— What you have to do —
In your answer, repeat each line of the data exactly.

(Plain-text document sources)
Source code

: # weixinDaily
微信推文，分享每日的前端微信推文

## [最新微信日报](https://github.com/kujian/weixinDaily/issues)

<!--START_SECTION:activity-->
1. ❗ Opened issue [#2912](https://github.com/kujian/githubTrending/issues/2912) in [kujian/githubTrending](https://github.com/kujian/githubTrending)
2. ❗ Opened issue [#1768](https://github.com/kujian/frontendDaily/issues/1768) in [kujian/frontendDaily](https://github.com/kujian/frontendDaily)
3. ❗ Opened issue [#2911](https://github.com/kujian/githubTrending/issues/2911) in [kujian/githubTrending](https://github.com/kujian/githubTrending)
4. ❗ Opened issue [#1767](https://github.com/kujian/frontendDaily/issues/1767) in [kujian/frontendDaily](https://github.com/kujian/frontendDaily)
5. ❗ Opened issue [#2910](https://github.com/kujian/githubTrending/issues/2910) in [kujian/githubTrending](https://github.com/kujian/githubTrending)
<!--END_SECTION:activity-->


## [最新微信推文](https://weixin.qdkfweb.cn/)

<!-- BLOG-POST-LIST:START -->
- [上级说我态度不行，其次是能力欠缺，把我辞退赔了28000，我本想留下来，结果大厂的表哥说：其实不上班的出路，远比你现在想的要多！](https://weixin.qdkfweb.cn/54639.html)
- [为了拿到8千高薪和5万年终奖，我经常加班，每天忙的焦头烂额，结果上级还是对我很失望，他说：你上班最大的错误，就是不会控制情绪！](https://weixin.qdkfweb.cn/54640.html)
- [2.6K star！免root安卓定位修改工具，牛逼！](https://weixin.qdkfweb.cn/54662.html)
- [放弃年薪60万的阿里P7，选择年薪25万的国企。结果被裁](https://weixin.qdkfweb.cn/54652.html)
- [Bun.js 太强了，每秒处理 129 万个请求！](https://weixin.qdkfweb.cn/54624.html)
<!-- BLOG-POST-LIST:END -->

— Expected answer —
Source code

: # weixinDaily
微信推文，分享每日的前端微信推文

## [最新微信日报](https://github.com/kujian/weixinDaily/issues)

<!--START_SECTION:activity-->
1. ❗ Opened issue [#2912](https://github.com/kujian/githubTrending/issues/2912) in [kujian/githubTrending](https://github.com/kujian/githubTrending)
2. ❗ Opened issue [#1768](https://github.com/kujian/frontendDaily/issues/1768) in [kujian/frontendDaily](https://github.com/kujian/frontendDaily)
3. ❗ Opened issue [#2911](https://github.com/kujian/githubTrending/issues/2911) in [kujian/githubTrending](https://github.com/kujian/githubTrending)
4. ❗ Opened issue [#1767](https://github.com/kujian/frontendDaily/issues/1767) in [kujian/frontendDaily](https://github.com/kujian/frontendDaily)
5. ❗ Opened issue [#2910](https://github.com/kujian/githubTrending/issues/2910) in [kujian/githubTrending](https://github.com/kujian/githubTrending)
<!--END_SECTION:activity-->


## [最新微信推文](https://weixin.qdkfweb.cn/)

<!-- BLOG-POST-LIST:START -->
- [上级说我态度不行，其次是能力欠缺，把我辞退赔了28000，我本想留下来，结果大厂的表哥说：其实不上班的出路，远比你现在想的要多！](https://weixin.qdkfweb.cn/54639.html)
- [为了拿到8千高薪和5万年终奖，我经常加班，每天忙的焦头烂额，结果上级还是对我很失望，他说：你上班最大的错误，就是不会控制情绪！](https://weixin.qdkfweb.cn/54640.html)
- [2.6K star！免root安卓定位修改工具，牛逼！](https://weixin.qdkfweb.cn/54662.html)
- [放弃年薪60万的阿里P7，选择年薪25万的国企。结果被裁](https://weixin.qdkfweb.cn/54652.html)
- [Bun.js 太强了，每秒处理 129 万个请求！](https://weixin.qdkfweb.cn/54624.html)
<!-- BLOG-POST-LIST:END -->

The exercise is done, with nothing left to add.